Rendered images with source text:
..........

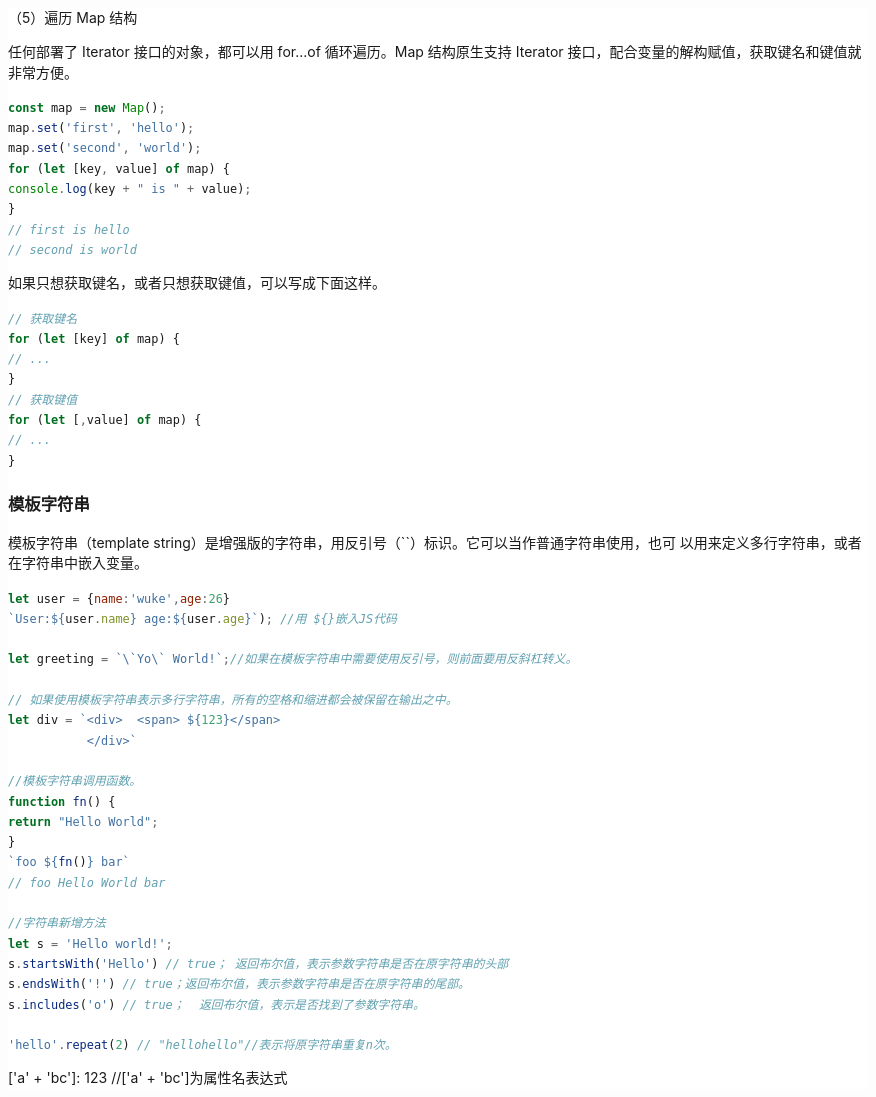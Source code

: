 （5）遍历 Map 结构

任何部署了 Iterator 接口的对象，都可以用 for...of 循环遍历。Map 结构原生支持 Iterator 接口，配合变量的解构赋值，获取键名和键值就非常方便。

```javascript
const map = new Map();
map.set('first', 'hello');
map.set('second', 'world');
for (let [key, value] of map) {
console.log(key + " is " + value);
} 
// first is hello
// second is world
```

如果只想获取键名，或者只想获取键值，可以写成下面这样。

```javascript
// 获取键名
for (let [key] of map) {
// ...
} 
// 获取键值
for (let [,value] of map) {
// ...
}
```

### 模板字符串

模板字符串（template string）是增强版的字符串，用反引号（``）标识。它可以当作普通字符串使用，也可
以用来定义多行字符串，或者在字符串中嵌入变量。

```javascript
let user = {name:'wuke',age:26}
`User:${user.name} age:${user.age}`); //用 ${}嵌入JS代码

let greeting = `\`Yo\` World!`;//如果在模板字符串中需要使用反引号，则前面要用反斜杠转义。

// 如果使用模板字符串表示多行字符串，所有的空格和缩进都会被保留在输出之中。
let div = `<div>  <span> ${123}</span> 
           </div>`

//模板字符串调用函数。
function fn() {
return "Hello World";
} 
`foo ${fn()} bar`
// foo Hello World bar

//字符串新增方法
let s = 'Hello world!';
s.startsWith('Hello') // true； 返回布尔值，表示参数字符串是否在原字符串的头部
s.endsWith('!') // true；返回布尔值，表示参数字符串是否在原字符串的尾部。 
s.includes('o') // true；  返回布尔值，表示是否找到了参数字符串。

'hello'.repeat(2) // "hellohello"//表示将原字符串重复n次。

```


   [propKey]: true,
   ['a' + 'bc']: 123  //['a' + 'bc']为属性名表达式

..........

**Goal of the exercise**
Please reproduce the entries from above exactly; images are not part of the copy.

**Response below**
Source code

: （5）遍历 Map 结构

任何部署了 Iterator 接口的对象，都可以用 for...of 循环遍历。Map 结构原生支持 Iterator 接口，配合变量的解构赋值，获取键名和键值就非常方便。

```javascript
const map = new Map();
map.set('first', 'hello');
map.set('second', 'world');
for (let [key, value] of map) {
console.log(key + " is " + value);
} 
// first is hello
// second is world
```

如果只想获取键名，或者只想获取键值，可以写成下面这样。

```javascript
// 获取键名
for (let [key] of map) {
// ...
} 
// 获取键值
for (let [,value] of map) {
// ...
}
```

### 模板字符串

模板字符串（template string）是增强版的字符串，用反引号（``）标识。它可以当作普通字符串使用，也可
以用来定义多行字符串，或者在字符串中嵌入变量。

```javascript
let user = {name:'wuke',age:26}
`User:${user.name} age:${user.age}`); //用 ${}嵌入JS代码

let greeting = `\`Yo\` World!`;//如果在模板字符串中需要使用反引号，则前面要用反斜杠转义。

// 如果使用模板字符串表示多行字符串，所有的空格和缩进都会被保留在输出之中。
let div = `<div>  <span> ${123}</span> 
           </div>`

//模板字符串调用函数。
function fn() {
return "Hello World";
} 
`foo ${fn()} bar`
// foo Hello World bar

//字符串新增方法
let s = 'Hello world!';
s.startsWith('Hello') // true； 返回布尔值，表示参数字符串是否在原字符串的头部
s.endsWith('!') // true；返回布尔值，表示参数字符串是否在原字符串的尾部。 
s.includes('o') // true；  返回布尔值，表示是否找到了参数字符串。

'hello'.repeat(2) // "hellohello"//表示将原字符串重复n次。

```


   [propKey]: true,
   ['a' + 'bc']: 123  //['a' + 'bc']为属性名表达式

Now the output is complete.